#### Prompt
How many lines of the data contain the string "equation"? Write the number and nothing more.

#### Supplied material
========================================================================

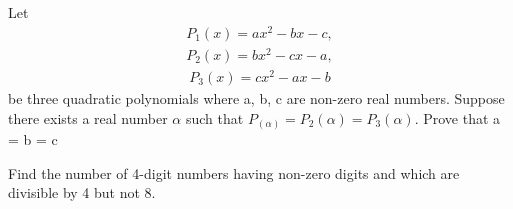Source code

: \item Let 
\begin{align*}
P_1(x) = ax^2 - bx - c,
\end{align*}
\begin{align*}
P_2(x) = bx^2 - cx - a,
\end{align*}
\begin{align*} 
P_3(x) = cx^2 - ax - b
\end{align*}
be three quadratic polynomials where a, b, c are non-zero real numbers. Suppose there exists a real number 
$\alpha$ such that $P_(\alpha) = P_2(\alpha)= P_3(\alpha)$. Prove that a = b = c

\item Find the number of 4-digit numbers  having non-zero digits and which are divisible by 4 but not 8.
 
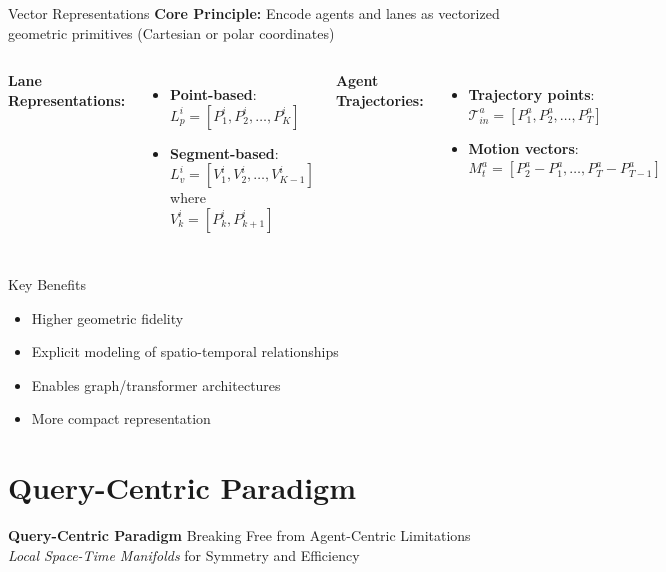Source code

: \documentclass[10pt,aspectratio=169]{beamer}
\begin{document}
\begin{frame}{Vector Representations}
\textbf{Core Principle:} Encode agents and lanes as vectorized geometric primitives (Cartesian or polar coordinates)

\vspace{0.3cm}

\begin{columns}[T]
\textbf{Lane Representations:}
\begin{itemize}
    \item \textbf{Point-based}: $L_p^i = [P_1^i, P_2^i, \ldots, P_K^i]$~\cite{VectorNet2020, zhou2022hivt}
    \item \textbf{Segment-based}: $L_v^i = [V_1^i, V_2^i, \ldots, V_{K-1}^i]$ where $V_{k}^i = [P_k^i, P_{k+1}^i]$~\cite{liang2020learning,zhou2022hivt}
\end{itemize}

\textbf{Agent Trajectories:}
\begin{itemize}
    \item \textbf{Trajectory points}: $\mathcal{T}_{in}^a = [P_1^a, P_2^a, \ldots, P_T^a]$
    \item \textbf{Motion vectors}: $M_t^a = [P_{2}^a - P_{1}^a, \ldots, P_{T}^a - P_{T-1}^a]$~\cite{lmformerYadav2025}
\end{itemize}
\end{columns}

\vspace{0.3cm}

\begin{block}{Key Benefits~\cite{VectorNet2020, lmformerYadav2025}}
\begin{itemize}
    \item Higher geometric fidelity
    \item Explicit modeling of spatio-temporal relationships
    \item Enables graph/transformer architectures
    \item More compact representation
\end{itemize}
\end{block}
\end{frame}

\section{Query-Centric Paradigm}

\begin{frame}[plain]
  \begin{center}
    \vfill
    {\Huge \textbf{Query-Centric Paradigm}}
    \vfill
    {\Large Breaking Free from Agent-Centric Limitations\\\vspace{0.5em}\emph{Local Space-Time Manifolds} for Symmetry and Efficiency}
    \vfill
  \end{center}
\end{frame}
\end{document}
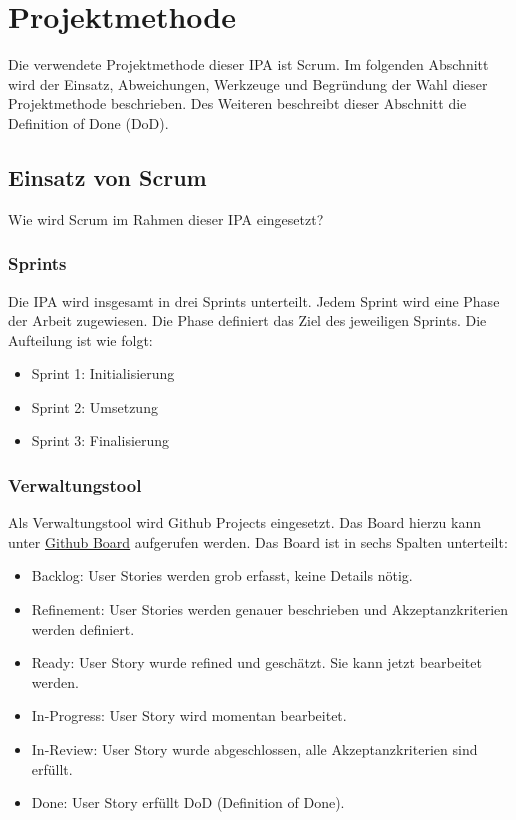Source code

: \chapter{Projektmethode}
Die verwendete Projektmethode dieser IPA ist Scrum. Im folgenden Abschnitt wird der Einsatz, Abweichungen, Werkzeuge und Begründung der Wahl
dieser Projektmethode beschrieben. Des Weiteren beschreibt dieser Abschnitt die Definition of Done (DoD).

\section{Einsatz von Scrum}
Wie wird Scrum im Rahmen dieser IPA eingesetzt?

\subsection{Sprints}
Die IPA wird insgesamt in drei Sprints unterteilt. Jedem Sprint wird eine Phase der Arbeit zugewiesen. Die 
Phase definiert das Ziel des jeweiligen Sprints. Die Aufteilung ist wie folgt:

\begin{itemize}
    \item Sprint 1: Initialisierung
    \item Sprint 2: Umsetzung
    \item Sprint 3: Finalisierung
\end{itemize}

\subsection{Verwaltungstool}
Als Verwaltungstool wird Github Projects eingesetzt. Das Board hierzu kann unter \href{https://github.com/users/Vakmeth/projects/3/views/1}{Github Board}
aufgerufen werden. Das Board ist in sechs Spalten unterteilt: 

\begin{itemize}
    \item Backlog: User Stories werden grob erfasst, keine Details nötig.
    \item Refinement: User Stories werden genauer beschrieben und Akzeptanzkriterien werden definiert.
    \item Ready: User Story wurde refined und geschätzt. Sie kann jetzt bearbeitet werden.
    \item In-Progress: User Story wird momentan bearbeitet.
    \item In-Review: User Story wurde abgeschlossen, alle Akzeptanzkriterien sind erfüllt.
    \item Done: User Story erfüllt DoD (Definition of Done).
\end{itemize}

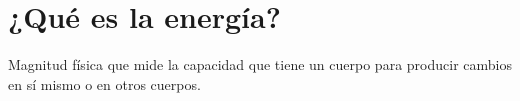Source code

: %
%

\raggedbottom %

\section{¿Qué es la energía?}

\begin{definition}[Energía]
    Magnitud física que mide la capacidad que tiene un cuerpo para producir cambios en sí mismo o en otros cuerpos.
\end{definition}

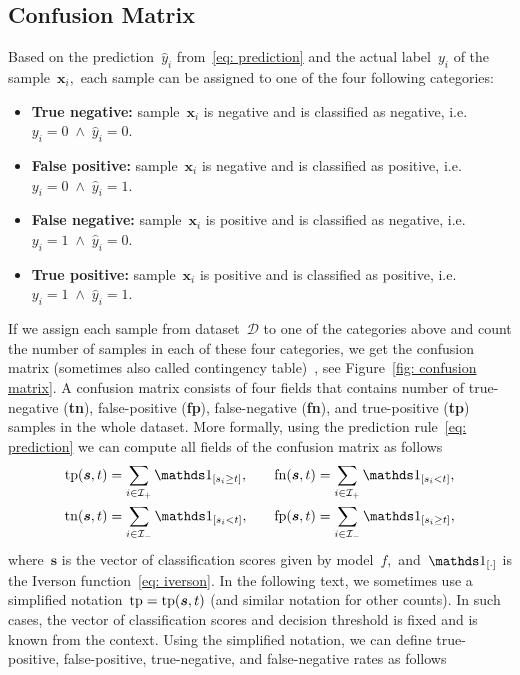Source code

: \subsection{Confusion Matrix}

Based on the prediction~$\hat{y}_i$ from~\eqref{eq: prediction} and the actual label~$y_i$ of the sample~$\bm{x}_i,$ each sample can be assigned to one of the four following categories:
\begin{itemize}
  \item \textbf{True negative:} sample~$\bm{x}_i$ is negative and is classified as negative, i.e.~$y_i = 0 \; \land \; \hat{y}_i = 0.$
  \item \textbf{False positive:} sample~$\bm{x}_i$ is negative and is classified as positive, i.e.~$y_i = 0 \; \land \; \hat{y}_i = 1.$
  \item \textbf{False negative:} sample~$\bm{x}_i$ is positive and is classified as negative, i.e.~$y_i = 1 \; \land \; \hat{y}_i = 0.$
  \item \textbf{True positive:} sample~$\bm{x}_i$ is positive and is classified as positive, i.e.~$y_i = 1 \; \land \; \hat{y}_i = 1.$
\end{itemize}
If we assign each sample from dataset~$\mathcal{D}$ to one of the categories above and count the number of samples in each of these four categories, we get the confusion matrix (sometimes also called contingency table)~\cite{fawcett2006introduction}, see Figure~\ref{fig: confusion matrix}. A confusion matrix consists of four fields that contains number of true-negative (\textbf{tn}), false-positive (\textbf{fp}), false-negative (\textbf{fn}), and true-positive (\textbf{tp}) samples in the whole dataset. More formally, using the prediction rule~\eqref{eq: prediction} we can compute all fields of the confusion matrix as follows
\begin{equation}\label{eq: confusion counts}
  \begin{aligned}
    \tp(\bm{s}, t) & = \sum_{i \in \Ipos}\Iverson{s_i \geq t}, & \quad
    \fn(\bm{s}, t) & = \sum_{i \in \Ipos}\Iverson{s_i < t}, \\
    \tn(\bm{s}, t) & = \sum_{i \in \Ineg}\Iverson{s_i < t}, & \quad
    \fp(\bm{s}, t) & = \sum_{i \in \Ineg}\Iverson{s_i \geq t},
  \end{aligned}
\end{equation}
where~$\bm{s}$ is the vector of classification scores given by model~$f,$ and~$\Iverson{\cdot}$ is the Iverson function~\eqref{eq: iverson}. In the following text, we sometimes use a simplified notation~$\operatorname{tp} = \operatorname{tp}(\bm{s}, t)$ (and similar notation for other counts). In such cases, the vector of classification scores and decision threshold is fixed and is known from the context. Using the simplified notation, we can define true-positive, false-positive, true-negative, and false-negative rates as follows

========================================================================

#### Result of this exercise
2